Williamson, who has produced or arranged music for several leading contemporary Christian artists and written or arranged musicals for virtually every major Christian music publisher, said a man or woman singing in a choir is a worship leader who must “open the door so that the congregation can walk through into the manifest presence of God.”
After decades of disobedience, all of the physical acts of worship that are found in the Bible are either rarely practiced or routinely ignored.
“Some churches are really good at standing in awe,” Williamson said. “Some churches are really good at kneeling—they have the benches built into the backs of the pews. Some churches are good at lifting their hands. Some churches are good at dancing. Very few churches do all of them because our traditions mitigate against that.”
The good news is that a small step of obedience can go a long way.
“I had a guy who was one of my tenor section leaders in the last church I was in,” Williamson said. “I told him it’s not up to us to take some giant leap to arrive at some ideal of worship. And so one thing that he decided, that he had never done before but was willing to try, was to just see his hands as an extension of his heart to God, because the Bible does call for that.”

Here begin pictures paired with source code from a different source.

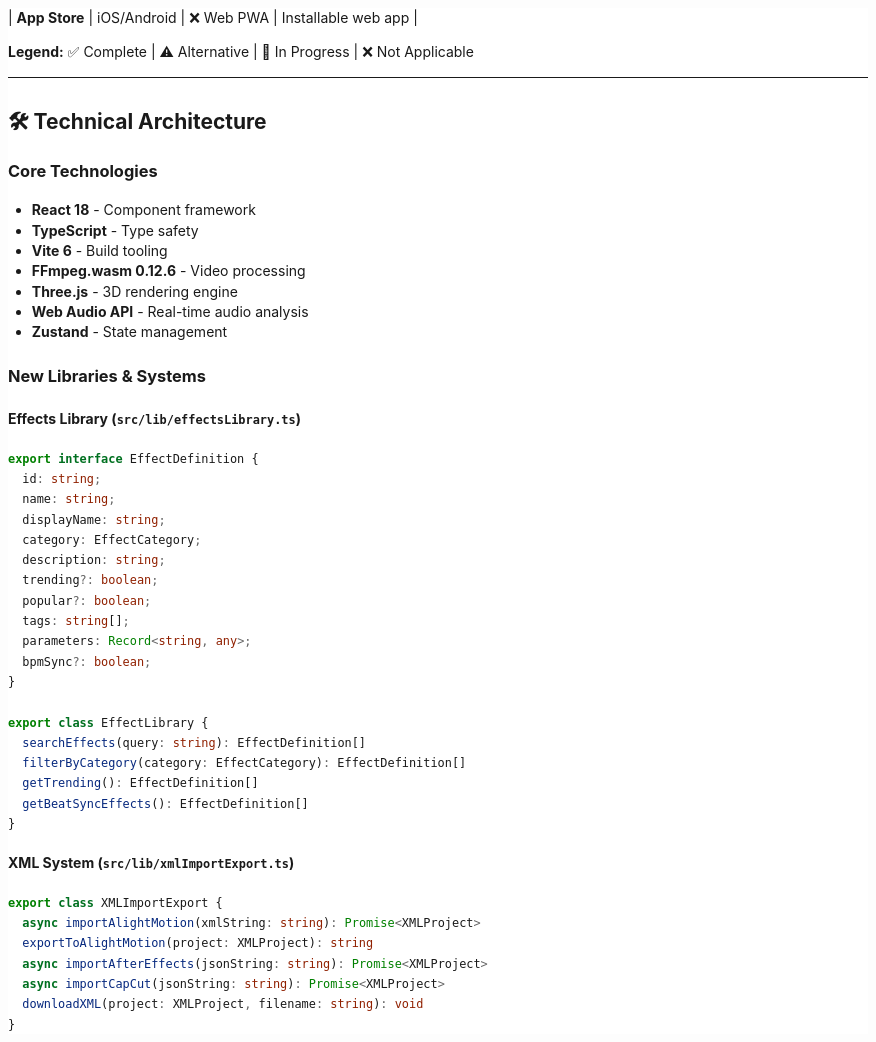 | **App Store** | iOS/Android | ❌ Web PWA | Installable web app |

**Legend:** ✅ Complete | ⚠️ Alternative | 🔄 In Progress | ❌ Not Applicable

---

## 🛠️ **Technical Architecture**

### **Core Technologies**
- **React 18** - Component framework
- **TypeScript** - Type safety
- **Vite 6** - Build tooling
- **FFmpeg.wasm 0.12.6** - Video processing
- **Three.js** - 3D rendering engine
- **Web Audio API** - Real-time audio analysis
- **Zustand** - State management

### **New Libraries & Systems**

#### **Effects Library** (`src/lib/effectsLibrary.ts`)
```typescript
export interface EffectDefinition {
  id: string;
  name: string;
  displayName: string;
  category: EffectCategory;
  description: string;
  trending?: boolean;
  popular?: boolean;
  tags: string[];
  parameters: Record<string, any>;
  bpmSync?: boolean;
}

export class EffectLibrary {
  searchEffects(query: string): EffectDefinition[]
  filterByCategory(category: EffectCategory): EffectDefinition[]
  getTrending(): EffectDefinition[]
  getBeatSyncEffects(): EffectDefinition[]
}
```

#### **XML System** (`src/lib/xmlImportExport.ts`)
```typescript
export class XMLImportExport {
  async importAlightMotion(xmlString: string): Promise<XMLProject>
  exportToAlightMotion(project: XMLProject): string
  async importAfterEffects(jsonString: string): Promise<XMLProject>
  async importCapCut(jsonString: string): Promise<XMLProject>
  downloadXML(project: XMLProject, filename: string): void
}
```
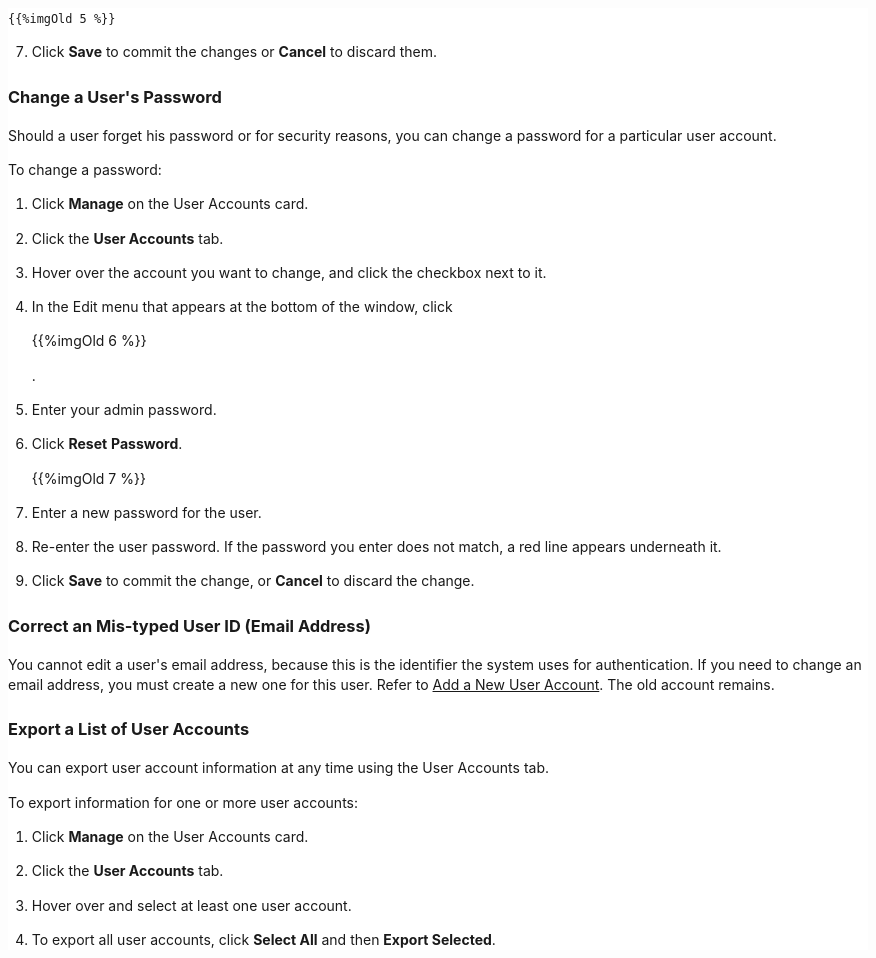    {{%imgOld 5 %}}

7.  Click **Save** to commit the changes or **Cancel** to discard them.

### Change a User's Password

Should a user forget his password or for security reasons, you can
change a password for a particular user account.

To change a password:

1.  Click **Manage** on the User Accounts card.

2.  Click the **User Accounts** tab.

3.  Hover over the account you want to change, and click the checkbox
    next to it.

4.  In the Edit menu that appears at the bottom of the window, click
    
    {{%imgOld 6 %}}
    
    .

5.  Enter your admin password.

6.  Click **Reset** **Password**.
    
    {{%imgOld 7 %}}

7.  Enter a new password for the user.

8.  Re-enter the user password. If the password you enter does not
    match, a red line appears underneath it.

9.  Click **Save** to commit the change, or **Cancel** to discard the
    change.

### Correct an Mis-typed User ID (Email Address)

You cannot edit a user's email address, because this is the identifier
the system uses for authentication. If you need to change an email
address, you must create a new one for this user. Refer to [Add a New
User Account](/old/Cumulus_NetQ/#src-10457177_NetQManagement-AddUsrAct).
The old account remains.

### Export a List of User Accounts

You can export user account information at any time using the User
Accounts tab.

To export information for one or more user accounts:

1.  Click **Manage** on the User Accounts card.

2.  Click the **User Accounts** tab.

3.  Hover over and select at least one user account.

4.  To export all user accounts, click **Select All** and then **Export
    Selected**.
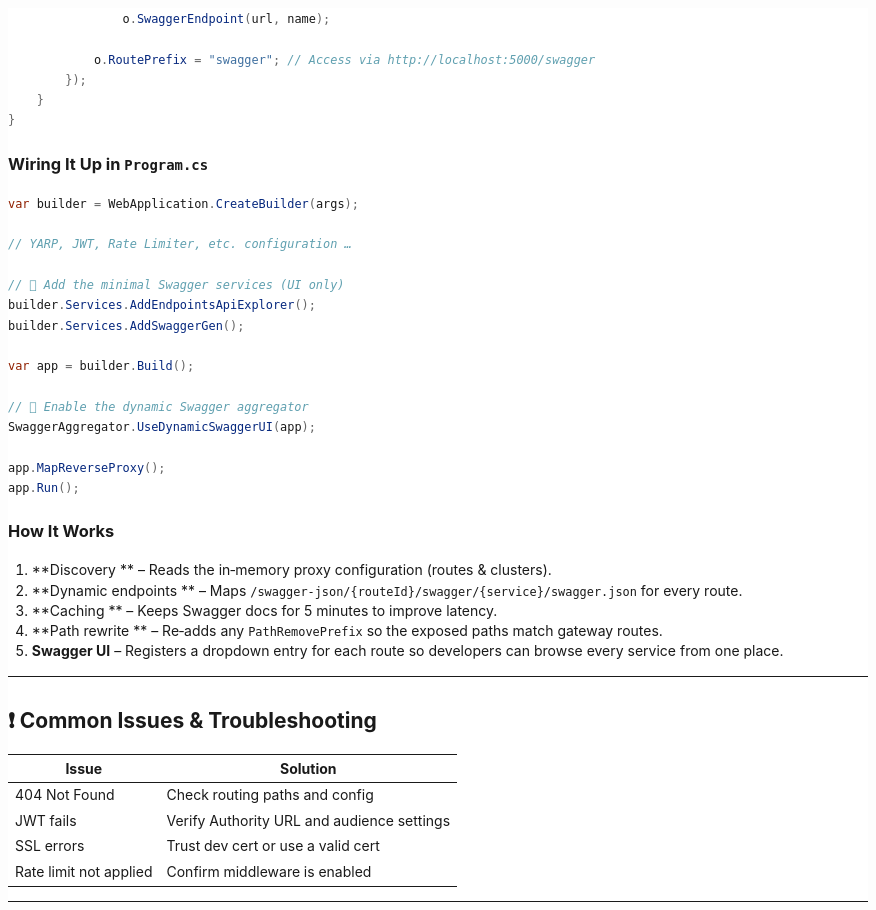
 ```csharp
                o.SwaggerEndpoint(url, name);

            o.RoutePrefix = "swagger"; // Access via http://localhost:5000/swagger
        });
    }
}
```

### Wiring It Up in `Program.cs`

```csharp
var builder = WebApplication.CreateBuilder(args);

// YARP, JWT, Rate Limiter, etc. configuration …

// 🔑 Add the minimal Swagger services (UI only)
builder.Services.AddEndpointsApiExplorer();
builder.Services.AddSwaggerGen();

var app = builder.Build();

// 🔌 Enable the dynamic Swagger aggregator
SwaggerAggregator.UseDynamicSwaggerUI(app);

app.MapReverseProxy();
app.Run();
```

### How It Works

1. \*\*Discovery \*\* – Reads the in‑memory proxy configuration (routes & clusters).
2. \*\*Dynamic endpoints \*\* – Maps `/swagger-json/{routeId}/swagger/{service}/swagger.json` for every route.
3. \*\*Caching \*\* – Keeps Swagger docs for 5 minutes to improve latency.
4. \*\*Path rewrite \*\* – Re‑adds any `PathRemovePrefix` so the exposed paths match gateway routes.
5. **Swagger UI** – Registers a dropdown entry for each route so developers can browse every service from one place.


---
## ❗ Common Issues & Troubleshooting

| Issue                  | Solution                                   |
| ---------------------- | ------------------------------------------ |
| 404 Not Found          | Check routing paths and config             |
| JWT fails              | Verify Authority URL and audience settings |
| SSL errors             | Trust dev cert or use a valid cert         |
| Rate limit not applied | Confirm middleware is enabled              |

---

During rehearsal in the choir room, he decided to take one hand off his songbook and rest it on his knee as he sang.
“He said God almost literally lifted him out of his chair, just in response to that teeny, little act of obedience that God calls for but sometimes, because of our traditions, we don’t think of ourselves as doing,” Williamson said.
A good worship leader, Williamson said, is known for “loving people into the presence of God.” He saw this in a 75-year-old man from Turlock, Calif., who used one uplifted hand opposite an open, uplifted Bible in the other hand, plus a huge smile, to do this. His function was to be an usher.
Chris Tomlin is another example of someone who does this well.
“More than anybody else, I think, Chris represents the movement that’s happened in the last 10 years in worship,” Williamson said. “He has more songs that people in churches worldwide are singing congregationally than probably any other artist. He has a great heart for God.”
Francis said the 53 leaders who registered for the retreat in Jefferson City represent a yearning to regain what has been lost in worship choirs. They and some of their choir members would like to take steps toward leading their congregations in worship, as opposed to “simply being on the platform.” Having been formed into a 30-man choir themselves over the course of two days, they came away with a picture of how God uses the fullness of a worship choir for His glory.
“Most of the time a praise team is by audition, or hand selected, whereas a choir can embrace so many more people,” Francis said.
Williamson shared the clinician segments with Jim Faull of Kennesaw, Ga., who taught seven habits of successful choir builders. Faull is founder and CEO of Worship Ministry Solutions.
The Worship Choir Retreat was formerly known as the Worship Leadership Conference.